Muchos años después, cuando se murió Don Isaías, volví al barrio. Ellos estaban en la sala, callados como era habitual. Yo también. Habían pasado más de 15 años y el silencio amenazaba con volverse incómodo en cualquier momento. Sin embargo, algo en el ambiente me hacía sentir que nunca iba a dejar de pertenecer a ese lugar. Todo el pasado que teníamos en común había ocurrido de verdad.


Al principio, regañaban mucho a Dorian y le pegaban con lo que encontraban. Con la plancha, con una tabla, con una lámina de zinc. Cuando digo “al principio” me refiero a la época comprendida entre 1.986 y 1.993, que es lo que para efectos de esta historia considero “el principio”. Lo curioso es que el final es ahora, en este momento, a las 11:52 del 21 de febrero de 2012. Un final que es solo formalismo; algo de escándalo que hace honor a esa especie de apocalipsis que ocurrió hace varios años pero que no fue marcado por un hecho trascendental. Es como si uno esperara un punto rojo y resaltado al final de una historia y de pronto, después de una coma, no siguiera nada. Lo que hago ahora es poner el punto rojo y tratar de acordarme bien de todo para no incrementar la ficción que siempre está presente en el pasado y que lo distorsiona hasta convertirlo en una historia sin interés, como si no fuera suficiente que haya ocurrido de verdad.

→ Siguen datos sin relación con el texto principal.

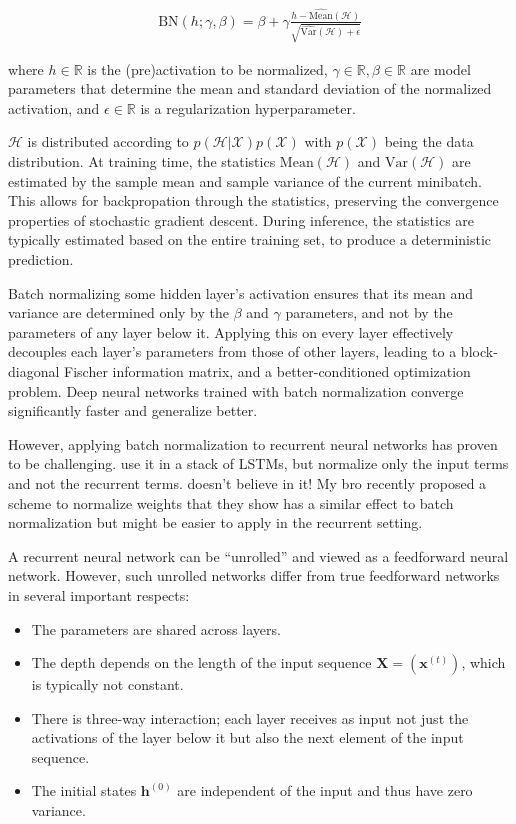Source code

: \documentclass{article} %
\newcommand{\vect}[1]{\mathbf{#1}}
\newcommand{\mat}[1]{\mathbf{#1}}
\newcommand{\reals}{\mathbb{R}}
\begin{document}
\begin{align}
\mathrm{BN}(h; \gamma, \beta) =
  \beta + \gamma
  \frac{h -   \widehat{\mathrm{Mean}}(\mathcal{H})}
       {\sqrt{\widehat{\mathrm{Var }}(\mathcal{H}) + \epsilon}}
\end{align}

where $h \in \reals$ is the (pre)activation to be normalized, $\gamma \in \reals, \beta \in \reals$ are model parameters that determine the mean and standard deviation of the normalized activation, and $\epsilon \in \reals$ is a regularization hyperparameter.

$\mathcal{H}$ is distributed according to $p(\mathcal{H}|\mathcal{X}) p(\mathcal{X})$ with $p(\mathcal{X})$ being the data distribution.
At training time, the statistics $\mathrm{Mean}(\mathcal{H})$ and $\mathrm{Var}(\mathcal{H})$ are estimated by the sample mean and sample variance of the current minibatch.
This allows for backpropation through the statistics, preserving the convergence properties of stochastic gradient descent.
During inference, the statistics are typically estimated based on the entire training set, to produce a deterministic prediction.

Batch normalizing some hidden layer's activation ensures that its mean and variance are determined only by the $\beta$ and $\gamma$ parameters, and not by the parameters of any layer below it.
Applying this on every layer effectively decouples each layer's parameters from those of other layers, leading to a block-diagonal Fischer information matrix, and a better-conditioned optimization problem.
Deep neural networks trained with batch normalization converge significantly faster and generalize better.

However, applying batch normalization to recurrent neural networks has proven to be challenging.
\cite{Baidu} use it in a stack of LSTMs, but normalize only the input terms and not the recurrent terms.
\cite{Cesar} doesn't believe in it!
My bro \cite{Tim Salimans} recently proposed a scheme to normalize weights that they show has a similar effect to batch normalization but might be easier to apply in the recurrent setting.

A recurrent neural network can be ``unrolled'' and viewed as a feedforward neural network.
However, such unrolled networks differ from true feedforward networks in several important respects:
\begin{itemize}
\item The parameters are shared across layers.
\item The depth depends on the length of the input sequence $\mat{X} = (\vect{x}^{(t)})$, which is typically not constant.
\item There is three-way interaction; each layer receives as input not just the activations of the layer below it but also the next element of the input sequence.
\item The initial states $\vect{h}^{(0)}$ are independent of the input and thus have zero variance.
\end{itemize}
\end{document}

jueves, 16 de febrero de 2012

¿De dónde venimos?

1.Yaniu

Se había vuelto difícil sobrevivir, o por lo menos sobrevivir con dignidad. Aunque había logrado cierto desarrollo físico, éste se había dado de forma desordenada. Unos músculos habían crecido por su cuenta y otros aún conservaban las formas suaves de la niñez; la poca barba me afeaba la cara y todavía no me habían quitado los brakets aunque ya llevaba varios años con los dientes derechos. En resumen, era un niño, pero estudiaba con algunos que ya eran hombres. Y pensaba mucho en mujeres.

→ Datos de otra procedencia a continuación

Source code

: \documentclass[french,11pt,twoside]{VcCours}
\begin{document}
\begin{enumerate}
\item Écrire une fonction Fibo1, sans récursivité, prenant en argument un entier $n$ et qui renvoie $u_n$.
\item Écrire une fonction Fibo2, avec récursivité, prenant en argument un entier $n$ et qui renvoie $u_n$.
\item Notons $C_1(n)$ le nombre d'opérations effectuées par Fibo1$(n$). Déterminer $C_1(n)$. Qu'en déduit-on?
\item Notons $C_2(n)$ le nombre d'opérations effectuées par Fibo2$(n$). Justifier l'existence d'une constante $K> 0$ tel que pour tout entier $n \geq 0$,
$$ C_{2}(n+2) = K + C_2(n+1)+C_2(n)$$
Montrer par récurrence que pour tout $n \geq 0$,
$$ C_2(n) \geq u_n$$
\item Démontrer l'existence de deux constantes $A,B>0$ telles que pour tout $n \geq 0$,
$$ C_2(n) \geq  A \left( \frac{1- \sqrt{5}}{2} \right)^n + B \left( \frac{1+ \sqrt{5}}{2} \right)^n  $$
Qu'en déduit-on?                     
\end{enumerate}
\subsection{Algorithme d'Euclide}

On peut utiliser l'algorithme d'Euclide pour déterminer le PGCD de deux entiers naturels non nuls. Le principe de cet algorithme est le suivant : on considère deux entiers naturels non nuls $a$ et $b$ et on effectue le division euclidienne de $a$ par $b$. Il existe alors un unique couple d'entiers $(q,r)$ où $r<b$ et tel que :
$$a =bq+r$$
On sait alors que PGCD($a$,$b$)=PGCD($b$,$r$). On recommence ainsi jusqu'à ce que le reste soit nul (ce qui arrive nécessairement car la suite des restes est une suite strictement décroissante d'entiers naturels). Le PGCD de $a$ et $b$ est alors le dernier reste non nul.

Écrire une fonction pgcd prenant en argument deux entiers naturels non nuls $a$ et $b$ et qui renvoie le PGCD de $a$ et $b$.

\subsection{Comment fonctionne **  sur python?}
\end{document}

Uno que ya había crecido bien era Juan Diego, que era mi vecino y se iba conmigo en todos los días en la moto. Era más bajito pero más fuerte, más serio, y las tías ya sabían que se tenían que voltear cuando él se iba a vestir. Otro era El Gato. Había crecido tanto que el papá le prestaba el taxi los sábados y le daba una comisión por el trabajo que hacía de 1 de la tarde a 7 de la noche. Ellos dos habían crecido pero seguían a mi alcance. Es decir, me contaban las historias de su recién lograda madurez conscientes de que yo los seguía desde muy cerca, pues era evidente que pertenecía al siguiente lote de compañeros que iban a llegar convertidos en adultos después de vacaciones.

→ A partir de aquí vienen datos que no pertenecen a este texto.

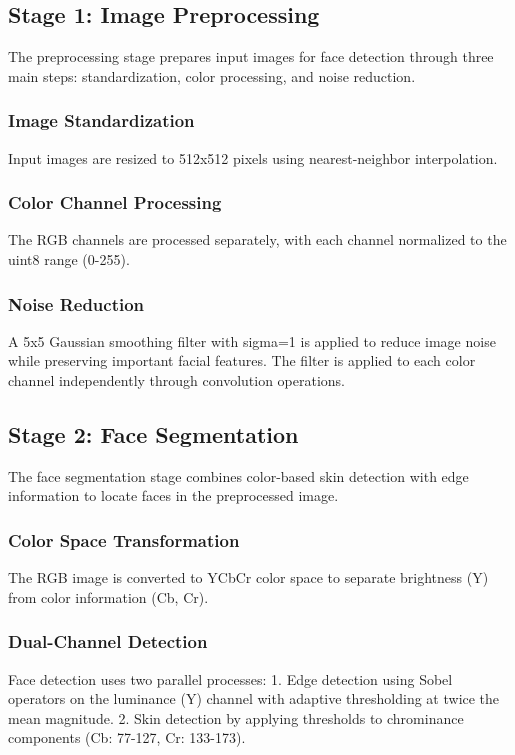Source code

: \documentclass[12pt,a4paper]{article}
\begin{document}
\subsection{Stage 1: Image Preprocessing}
The preprocessing stage prepares input images for face detection through three main steps: standardization, color processing, and noise reduction.

\subsubsection{Image Standardization}
Input images are resized to 512x512 pixels using nearest-neighbor interpolation.

\subsubsection{Color Channel Processing}
The RGB channels are processed separately, with each channel normalized to the uint8 range (0-255).

\subsubsection{Noise Reduction}
A 5x5 Gaussian smoothing filter with sigma=1 is applied to reduce image noise while preserving important facial features. The filter is applied to each color channel independently through convolution operations.

\subsection{Stage 2: Face Segmentation}
The face segmentation stage combines color-based skin detection with edge information to locate faces in the preprocessed image.

\subsubsection{Color Space Transformation}
The RGB image is converted to YCbCr color space to separate brightness (Y) from color information (Cb, Cr).

\subsubsection{Dual-Channel Detection}
Face detection uses two parallel processes:
1. Edge detection using Sobel operators on the luminance (Y) channel with adaptive thresholding at twice the mean magnitude.
2. Skin detection by applying thresholds to chrominance components (Cb: 77-127, Cr: 133-173).
\end{document}
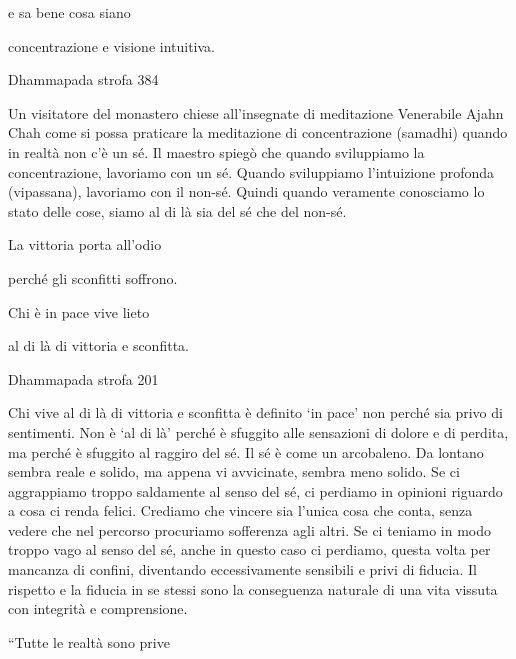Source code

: \documentclass[a4paper,portrait,12pt]{article}
\begin{document}
e sa bene cosa  siano  


concentrazione e visione intuitiva.





Dhammapada strofa 384


\newpage



Un visitatore del monastero chiese all'insegnate di meditazione Venerabile Ajahn Chah come si possa praticare la meditazione di concentrazione (samadhi) quando in realt\`{a} non c'\`{e} un s\'{e}. Il maestro spieg\`{o} che quando sviluppiamo la concentrazione, lavoriamo con un s\'{e}. Quando sviluppiamo l'intuizione profonda (vipassana), lavoriamo con il non-s\'{e}. Quindi quando veramente conosciamo lo stato delle cose, siamo al di l\`{a} sia del s\'{e} che del non-s\'{e}. 


\newpage



La vittoria porta all'odio


perch\'{e} gli sconfitti soffrono.


Chi \`{e} in pace vive lieto


al di l\`{a} di vittoria e sconfitta.





Dhammapada strofa 201


\newpage



Chi vive al di l\`{a} di vittoria e sconfitta \`{e} definito `in pace' non perch\'{e} sia privo di sentimenti. Non \`{e} `al di l\`{a}' perch\'{e} \`{e} sfuggito alle sensazioni di dolore e di perdita, ma perch\'{e} \`{e} sfuggito al raggiro del s\'{e}. Il s\'{e} \`{e} come un arcobaleno. Da lontano sembra reale e solido, ma appena vi avvicinate, sembra meno solido. Se ci aggrappiamo troppo saldamente al senso del s\'{e}, ci perdiamo in opinioni riguardo a cosa ci renda felici. Crediamo che vincere sia l'unica cosa che conta, senza vedere che nel percorso procuriamo sofferenza agli altri. Se ci teniamo in modo troppo vago al senso del s\'{e}, anche in questo caso ci perdiamo, questa volta per mancanza di confini, diventando eccessivamente sensibili e privi di fiducia. Il rispetto e la fiducia in se stessi sono la conseguenza naturale di una vita vissuta con integrit\`{a} e comprensione.   


\newpage



``Tutte le realt\`{a} sono prive 
\end{document}
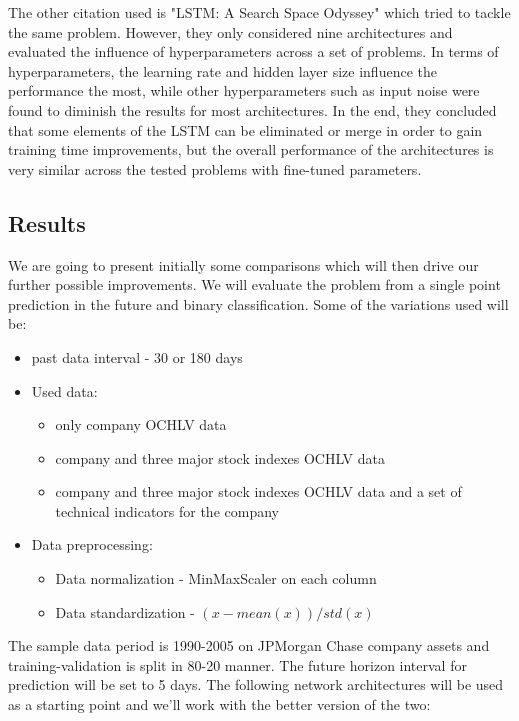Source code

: The other citation used is "LSTM: A Search Space Odyssey" \cite{greff2016lstm} which tried to tackle the same problem. However, they only considered nine architectures and evaluated the influence of hyperparameters across a set of problems. In terms of hyperparameters, the learning rate and hidden layer size influence the performance the most, while other hyperparameters such as input noise were found to diminish the results for most architectures. In the end, they concluded that some elements of the LSTM can be eliminated or merge in order to gain training time improvements, but the overall performance of the architectures is very similar across the tested problems with fine-tuned parameters.


\subsection{Results}

We are going to present initially some comparisons which will then drive our further possible improvements. We will evaluate the problem from a single point prediction in the future and binary classification. Some of the variations used will be:

\begin{itemize}
    \item past data interval - 30 or 180 days
    \item Used data:
        \begin{itemize}
            \item only company OCHLV data
            \item company and three major stock indexes OCHLV data
            \item company and three major stock indexes OCHLV data and a set of technical indicators for the company
        \end{itemize}
   \item Data preprocessing:
        \begin{itemize}
            \item Data normalization - MinMaxScaler on each column
            \item Data standardization - $(x - mean(x)) / std(x)$
        \end{itemize}
\end{itemize}

The sample data period is 1990-2005 on JPMorgan Chase company assets and training-validation is split in 80-20 manner. The future horizon interval for prediction will be set to 5 days. The following network architectures will be used as a starting point and we'll work with the better version of the two:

Uno que ya estaba fuera de mi alcance era Yaniu. Su edad era misteriosa y me daba pena preguntársela pues no encontraba la manera de dirigirme a él. Yo sabía que la forma más apropiada era decirle parce, pues así lo llamaban sus amigos y era la palabra más nueva y mejor aceptada, combinación perfecta que denotaba al mismo tiempo confianza, seguridad de sí mismo y desprecio por Antonio Cadavid, el profesor de español, que decía que esa forma de referirse a los demás era muy fea. Pero yo nunca había dicho parce, y para hablar con Yaniu había que hacerlo con naturalidad, como con todas las bestias. Y de las bestias, él era la que más veíamos.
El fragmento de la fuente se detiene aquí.